Ratings agency Standard & Poor’s published a report on Monday this week providing some insight on the health of the global reinsurance industry. It says that their outlook on the sector remains stable as the multiple catastrophes faced this year fails to erode most reinsurers capital surplus. The report contains some interesting thoughts on reinsurers ability to attract new capital from investors which might interest our readers.
S&P suggest that reinsurers may have to work hard to attract investors and new capital this year. They say that the catastrophes experienced so far this year have made a dent in reinsurers earnings, although not enough to erode their capital sufficiently for S&P to change their outlook on the sector. However, they ask whether after another major event (such as a major landfalling U.S. hurricane) investors would be there to help replenish lost capacity?

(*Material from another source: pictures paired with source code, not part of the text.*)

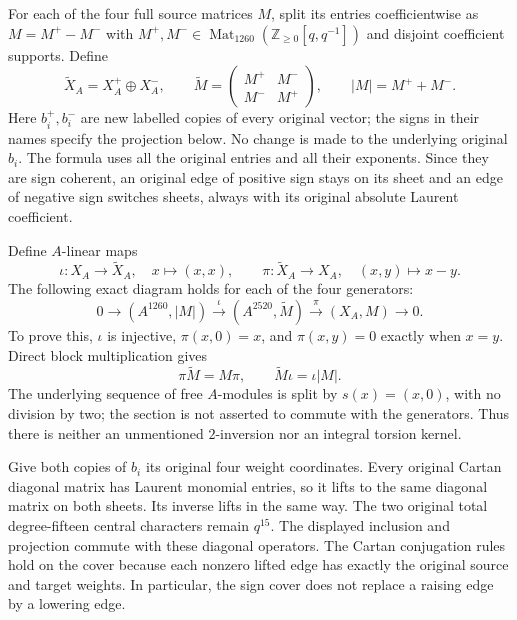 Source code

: For each of the four full source matrices $M$, split its entries
coefficientwise as $M=M^+-M^-$ with
$M^+,M^-\in\operatorname{Mat}_{1260}(\mathbb Z_{\geq0}[q,q^{-1}])$
and disjoint coefficient supports. Define
\begin{equation}\label{eq:positive-source-cover-matrices}
 \widetilde X_A=X_A^+\oplus X_A^-,\qquad
 \widetilde M=\begin{pmatrix}M^+&M^-\\M^-&M^+\end{pmatrix},
 \qquad |M|=M^++M^-.
\end{equation}
Here $b_i^+,b_i^-$ are new labelled copies of every original vector;
the signs in their names specify the projection below. No change is
made to the underlying original $b_i$. The formula uses all the
original entries and all their exponents. Since they are sign coherent,
an original edge of positive sign stays on its sheet and an edge of
negative sign switches sheets, always with its original absolute
Laurent coefficient.

Define $A$-linear maps
\[
 \iota:X_A\longrightarrow\widetilde X_A,\quad
       x\longmapsto(x,x),\qquad
 \pi:\widetilde X_A\longrightarrow X_A,\quad
       (x,y)\longmapsto x-y.
\]
The following exact diagram holds for each of the four generators:
\begin{equation}\label{eq:positive-source-cover-exact}
 0\longrightarrow (A^{1260},|M|)
 \xrightarrow{\ \iota\ }(A^{2520},\widetilde M)
 \xrightarrow{\ \pi\ }(X_A,M)\longrightarrow0.
\end{equation}
To prove this, $\iota$ is injective, $\pi(x,0)=x$, and
$\pi(x,y)=0$ exactly when $x=y$. Direct block multiplication gives
\[
 \pi\widetilde M=M\pi,\qquad
 \widetilde M\iota=\iota|M|.
\]
The underlying sequence of free $A$-modules is split by
$s(x)=(x,0)$, with no division by two; the section is not asserted
to commute with the generators. Thus there is neither an unmentioned
$2$-inversion nor an integral torsion kernel.

Give both copies of $b_i$ its original four weight coordinates.
Every original Cartan diagonal matrix has Laurent monomial entries,
so it lifts to the same diagonal matrix on both sheets. Its inverse
lifts in the same way. The two original total degree-fifteen central
characters remain $q^{15}$. The displayed inclusion and projection
commute with these diagonal operators. The Cartan conjugation rules
hold on the cover because each nonzero lifted edge has exactly the
original source and target weights. In particular, the sign cover
does not replace a raising edge by a lowering edge.

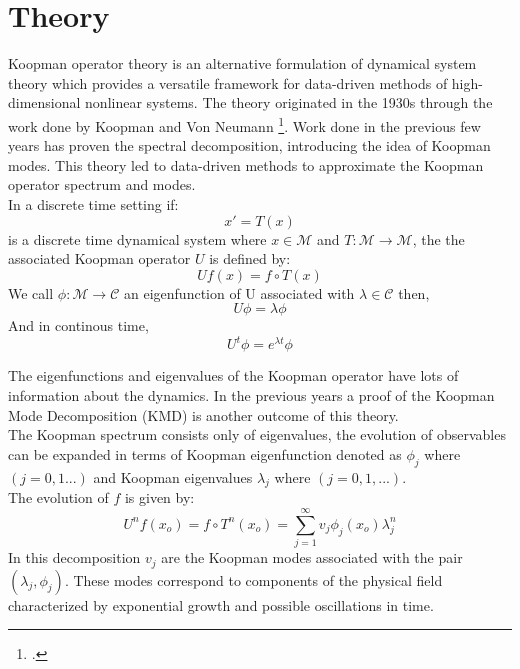 \documentclass{article}
\begin{document}
\section*{Theory}
Koopman operator theory is an alternative formulation of dynamical system theory which provides a versatile framework for data-driven methods of high-dimensional nonlinear systems. The theory originated in the 1930s through the work done by Koopman and Von Neumann \footcite{koopman1931hamiltonian}. Work done in the previous few years has proven the spectral decomposition, introducing the idea of Koopman modes. This theory led to data-driven methods to approximate the Koopman operator spectrum and modes.\\

In a discrete time setting if:
\begin{equation}
x' = T(x)
\end{equation}
is a discrete time dynamical system where $x\in \mathcal{M}$ and $T: \mathcal{M} \to \mathcal{M}$, the the associated Koopman operator $U$ is defined by:
\begin{equation}
Uf(x)=f\circ T(x)
\end{equation}
We call $\phi: \mathcal{M}\to \mathcal{C}$ an eigenfunction of U associated with $\lambda \in \mathcal{C}$ then,
\begin{equation}
U\phi =\lambda \phi
\end{equation}
And in continous time,
\begin{equation}
U^t\phi = e^{\lambda t}\phi
\end{equation}

The eigenfunctions and eigenvalues of the Koopman operator have lots of information about the dynamics. In the previous years a proof of the Koopman Mode Decomposition (KMD) is another outcome of this theory.\\

The Koopman spectrum consists only of eigenvalues, the evolution of observables can be expanded in terms of Koopman eigenfunction denoted as $\phi_j$ where $(j=0,1...)$ and Koopman eigenvalues $\lambda_j$ where $(j=0,1,...)$.\\
The evolution of $f$ is given by:
\begin{equation}
U^nf(x_o) = f \circ T^n(x_o) = \sum_{j=1}^{\infty} v_j\phi_j(x_o)\lambda_{j}^{n} 
\end{equation}
In this decomposition $v_j$ are the Koopman modes associated with the pair $(\lambda_j,\phi_j)$. These modes correspond to components of the physical field characterized by exponential growth and possible oscillations in time.\\
\end{document}
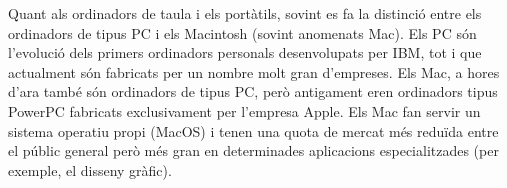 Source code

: Quant als ordinadors de taula i els portàtils, sovint es fa la
distinció entre els ordinadors de tipus PC i els Macintosh (sovint
anomenats Mac). Els PC són l'evolució dels primers ordinadors
personals desenvolupats per IBM, tot i que actualment són fabricats
per un nombre molt gran d'empreses. Els Mac, a hores d'ara també són
ordinadors de tipus PC, però antigament eren ordinadors tipus PowerPC
fabricats exclusivament per l'empresa Apple. Els Mac fan servir un
sistema operatiu propi (MacOS) i tenen una quota de mercat més reduïda
entre el públic general però més gran en determinades aplicacions
especialitzades (per exemple, el disseny gràfic).



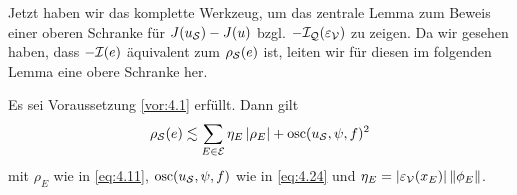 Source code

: Jetzt haben wir das komplette Werkzeug, um das zentrale Lemma zum Beweis einer oberen Schranke für $J(u_{\mathcal S})-J(u)$ bzgl. $-\mathcal I_{\mathcal Q}(\varepsilon_{\mathcal V})$ zu zeigen. Da wir gesehen haben, dass $-\mathcal I (e)$ äquivalent zum  $\rho_{\mathcal S}(e)$ ist, leiten wir für diesen im folgenden Lemma  eine obere Schranke her.


\begin{lemma}\label{lem:4.21}
Es sei Voraussetzung \ref{vor:4.1} erfüllt. Dann gilt
\begin{align}
	\rho_{\mathcal S}(e) \lesssim \sum_{E\in \mathcal E} \eta_E \, \lvert \rho_E\rvert + \operatorname{osc}(u_{\mathcal S},\psi,f)^2 
\end{align}
mit $\rho_E$ wie in \eqref{eq:4.11}, $\operatorname{osc} (u_{\mathcal S},\psi,f)$ wie in \eqref{eq:4.24} und $\eta_E = \lvert \varepsilon_{\mathcal V}(x_E)\rvert \, \lVert \phi_E\rVert$.
\end{lemma}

S&P point out that many publicly traded reinsurers stocks are looking undervalued right now and say that the low price to book ratios suggest that investor interest in reinsurers could be low and should the need arise investors may not be as keen to step in as in previous years.
S&P suggest that capital could instead flow into the alternative and convergence markets of insurance-linked securities, catastrophe bonds, industry loss warranties and sidecars as they could all be more attractive options for investors at this time. These more flexible forms of capital could attract investment that might otherwise have gone to traditional reinsurance as they offer a more predictable investment opportunity in many cases and are easier to exit than starting a new entity from scratch or re-capitalising a reinsurer hit by heavy catastrophe losses.

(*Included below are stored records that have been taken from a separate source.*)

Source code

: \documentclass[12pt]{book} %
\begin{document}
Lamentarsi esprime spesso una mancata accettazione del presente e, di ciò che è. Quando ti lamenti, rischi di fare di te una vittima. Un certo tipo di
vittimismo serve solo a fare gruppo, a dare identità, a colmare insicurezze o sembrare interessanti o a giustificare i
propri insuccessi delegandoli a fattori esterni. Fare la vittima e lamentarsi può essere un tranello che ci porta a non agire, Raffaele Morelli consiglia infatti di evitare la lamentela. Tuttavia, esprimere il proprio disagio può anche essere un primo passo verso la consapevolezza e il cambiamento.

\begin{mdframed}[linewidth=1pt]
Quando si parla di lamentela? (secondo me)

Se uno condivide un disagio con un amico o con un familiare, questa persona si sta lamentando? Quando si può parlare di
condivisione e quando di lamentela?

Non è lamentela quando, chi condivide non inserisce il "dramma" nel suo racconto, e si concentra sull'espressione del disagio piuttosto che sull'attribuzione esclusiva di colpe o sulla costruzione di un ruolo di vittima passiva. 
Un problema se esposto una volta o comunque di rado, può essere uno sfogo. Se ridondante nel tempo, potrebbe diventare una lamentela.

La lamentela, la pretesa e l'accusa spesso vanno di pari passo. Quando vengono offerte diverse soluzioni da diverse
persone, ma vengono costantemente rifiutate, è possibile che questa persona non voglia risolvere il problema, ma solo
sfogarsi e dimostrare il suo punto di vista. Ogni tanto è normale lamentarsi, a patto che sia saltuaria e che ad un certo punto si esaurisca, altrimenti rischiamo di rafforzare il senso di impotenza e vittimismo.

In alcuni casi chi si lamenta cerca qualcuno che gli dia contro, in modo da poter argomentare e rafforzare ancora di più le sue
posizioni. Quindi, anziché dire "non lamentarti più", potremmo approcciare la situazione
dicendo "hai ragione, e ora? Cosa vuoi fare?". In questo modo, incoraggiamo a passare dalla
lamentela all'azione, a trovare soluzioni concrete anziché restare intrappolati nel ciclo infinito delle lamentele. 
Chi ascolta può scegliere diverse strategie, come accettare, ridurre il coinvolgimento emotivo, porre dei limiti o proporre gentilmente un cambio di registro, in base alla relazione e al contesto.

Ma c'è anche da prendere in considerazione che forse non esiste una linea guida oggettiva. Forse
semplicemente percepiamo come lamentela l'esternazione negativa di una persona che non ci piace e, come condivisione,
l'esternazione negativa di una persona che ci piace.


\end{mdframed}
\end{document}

These thoughts are interesting as they tally with what we are hearing from many investors we connect with. A lot of interest remains in the reinsurance sector but investors are looking for flexible ways to use their capital, with quick set-up and decent returns. Many investors also consider these types of alternative reinsurance facilities as less correlated to wider financial markets than a traditional reinsurer. Another trend we see is for new reinsurance vehicles to be set up with a dual focus on writing traditional reinsurance and collateralized retrocessional reinsurance which seems to attract greater interest from investors.
It will be interesting to see where the money goes later this year, especially if there are more losses for the industry to contend with.